Hi all on this forum I am new here:wave: 
My problem: Clicked MS word files are opening and closing very slowly. Opening and closing takes 10 seconds.
What could be the reason?:4-dontkno 
Thanks in advance for help
King-Video


----------



## Geekgirl (Jan 1, 2005)

Hello and Welcome to TSF

Word Slow to Open Documents


----------



## King-Video (Jan 23, 2007)

Many thanks GeekGirl for your reply.
I will try the sugestions offered in the document "Word Slow to Open Documents" you sent on.
Here is some additional info: I have a MS Word file containing Internet-Addreses on my PC. After writing those addresses they will turn to a blue color.
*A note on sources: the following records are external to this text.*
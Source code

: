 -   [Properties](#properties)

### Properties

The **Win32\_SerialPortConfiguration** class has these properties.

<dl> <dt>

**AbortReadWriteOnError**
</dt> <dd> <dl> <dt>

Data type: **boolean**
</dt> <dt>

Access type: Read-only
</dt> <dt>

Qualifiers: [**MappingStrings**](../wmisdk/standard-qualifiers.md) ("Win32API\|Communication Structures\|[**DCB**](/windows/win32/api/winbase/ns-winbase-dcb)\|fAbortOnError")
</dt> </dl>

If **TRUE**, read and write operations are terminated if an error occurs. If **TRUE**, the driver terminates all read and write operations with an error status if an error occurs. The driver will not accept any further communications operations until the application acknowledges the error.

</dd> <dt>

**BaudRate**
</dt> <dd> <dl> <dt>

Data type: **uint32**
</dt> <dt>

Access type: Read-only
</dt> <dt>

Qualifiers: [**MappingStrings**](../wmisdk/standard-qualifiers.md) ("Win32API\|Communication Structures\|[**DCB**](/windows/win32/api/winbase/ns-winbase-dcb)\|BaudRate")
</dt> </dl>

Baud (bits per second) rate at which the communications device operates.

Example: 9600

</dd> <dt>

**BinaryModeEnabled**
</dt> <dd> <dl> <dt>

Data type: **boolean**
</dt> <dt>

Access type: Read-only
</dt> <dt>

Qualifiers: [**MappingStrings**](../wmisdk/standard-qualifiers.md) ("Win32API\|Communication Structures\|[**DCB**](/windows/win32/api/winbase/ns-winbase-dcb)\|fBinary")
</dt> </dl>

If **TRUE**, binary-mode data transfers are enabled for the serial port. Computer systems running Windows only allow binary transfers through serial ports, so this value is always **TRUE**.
Turning to the blue color is this the sign for some kind of linking process
taking place? Could this be the reason for slowing down opening and closing
of all my MS Word files?
Do you have some more thoughts for help reading this new trace?
Many thanks in advance for your reply
King-Video


----------



## Geekgirl (Jan 1, 2005)

> Turning to the blue color is this the sign for some kind of linking process
> taking place?


I would say they are turning into a hyperlink



> Could this be the reason for slowing down opening and closing
> of all my MS Word files?


No, not IMO


----------